A quemarropa, a quemanegro, a quemapobre, hoy nos mataron a otro vecino, a otro laburante, a otro inocente, por haber salido a bailar, por haber subido a un auto, por haber nacido en la villa. Otra vez la gorra, otra vez la morgue, otra vez el silencio, para que nadie descubra nunca los restos de sonrisas del «Paragüita», para que ninguno escuche jamás esa voz y para que Adrián Gustavo Otero pueda seguir siendo un respetado agente de la flamante policía porteña, como si no hubiera apretado 8 veces el gatillo del racismo. Vestido de civil, disfrazado de ser humano, increpó desde su auto a Cristian en Barracas, esta misma mañana, cuando decidió hacer uso de su impunidad y su arma de fuego: tras una discusión de tránsito, lo persiguió a los tiros hasta el cruce de Vélez Sarsfield y Santo Domingo, donde finalmente decidió terminar la discusión, con 8 argumentos de plomo. No hubo delito, no hubo contravención, no hubo alerta, no hubo arma secuestrada, no hubo nada. O sí, junto al criminal, al verdugo, al funcionario público, hallaron también sus cuchillos y su gas pimienta, para garantizarnos con «su trabajo», toda «nuestra seguridad».

 

¿De qué carajo hablan, cuando hablan de inimputabilidad?

 

A nuestro vecino Cristian Toledo, acaban de condenarlo a pena de muerte, justo acá, en la triple frontera de las leyes, la moral y la vida real, con una pistola del gobierno democrático, que infortunadamente parece haber acribillado a los chimenteros de policiales también.
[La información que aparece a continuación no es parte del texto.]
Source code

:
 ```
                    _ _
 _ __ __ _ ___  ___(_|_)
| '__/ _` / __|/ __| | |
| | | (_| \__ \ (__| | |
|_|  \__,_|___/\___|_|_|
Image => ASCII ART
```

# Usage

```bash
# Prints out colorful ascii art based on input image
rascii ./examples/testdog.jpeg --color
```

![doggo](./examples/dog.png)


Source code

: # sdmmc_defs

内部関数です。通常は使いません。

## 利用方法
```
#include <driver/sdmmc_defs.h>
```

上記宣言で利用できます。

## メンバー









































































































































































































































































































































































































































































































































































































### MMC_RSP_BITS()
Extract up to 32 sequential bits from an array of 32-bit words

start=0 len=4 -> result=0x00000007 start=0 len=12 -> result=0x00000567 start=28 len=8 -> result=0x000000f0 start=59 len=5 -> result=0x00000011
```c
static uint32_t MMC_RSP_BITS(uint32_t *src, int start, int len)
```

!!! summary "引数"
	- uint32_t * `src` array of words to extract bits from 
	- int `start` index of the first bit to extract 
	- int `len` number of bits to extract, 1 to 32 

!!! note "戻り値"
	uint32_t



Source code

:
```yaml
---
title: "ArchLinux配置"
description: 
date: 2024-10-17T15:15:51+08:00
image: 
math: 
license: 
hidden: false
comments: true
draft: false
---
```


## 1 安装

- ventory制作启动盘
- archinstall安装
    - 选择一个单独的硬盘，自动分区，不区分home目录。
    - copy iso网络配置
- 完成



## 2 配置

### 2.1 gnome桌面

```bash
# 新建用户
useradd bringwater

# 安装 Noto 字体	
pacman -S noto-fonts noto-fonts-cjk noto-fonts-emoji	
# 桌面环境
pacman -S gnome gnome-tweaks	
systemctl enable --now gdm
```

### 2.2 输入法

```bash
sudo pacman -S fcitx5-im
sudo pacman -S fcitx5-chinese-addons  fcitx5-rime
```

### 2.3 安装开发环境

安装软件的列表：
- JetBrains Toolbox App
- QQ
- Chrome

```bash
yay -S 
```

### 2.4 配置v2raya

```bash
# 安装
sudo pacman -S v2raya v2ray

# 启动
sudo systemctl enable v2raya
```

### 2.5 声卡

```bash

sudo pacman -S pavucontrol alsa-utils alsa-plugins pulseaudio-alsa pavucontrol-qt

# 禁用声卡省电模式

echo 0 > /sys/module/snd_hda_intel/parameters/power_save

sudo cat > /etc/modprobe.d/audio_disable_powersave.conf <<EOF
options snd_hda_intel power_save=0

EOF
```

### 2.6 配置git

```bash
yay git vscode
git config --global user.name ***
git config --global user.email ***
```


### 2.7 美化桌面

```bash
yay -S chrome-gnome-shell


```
Pues no, no desangraron a Cristian por error, ni por exceso, ni por casualidad, sino por haber cometido todos esos delitos de los negritos que ameritan la pena capital, aunque no hayan tenido espacio para registrarlos en el Código Penal. Porque sí, allá agitan al canto de «mano dura» y «protocolos de procedimientos», pero mientras tanto aplican la tortura y los fusilamientos. ¿O no saben por qué lo mataron? Claro que saben, todos sabemos, lo mataron por haberse profugado del estigma, por haberse resistido a la autoridad del miedo, por haberse ubicado en la cola del progreso y por haberse ganado el respeto atendiendo una ferretería, ese respeto que ahora se vuelve lágrimas en los ojos del Padre Toto, que ahora espera su cuerpo junto a la familia, mientras un ejército de trolls recarga los prejuicios orales y las conjeturas inflamables que mañana volverán a detonar los diarios para justificar a los sicarios, como tantas otras veces, después de la cacería.

 

¿Inimputables?
Los millonarios, sus jueces y su Policía.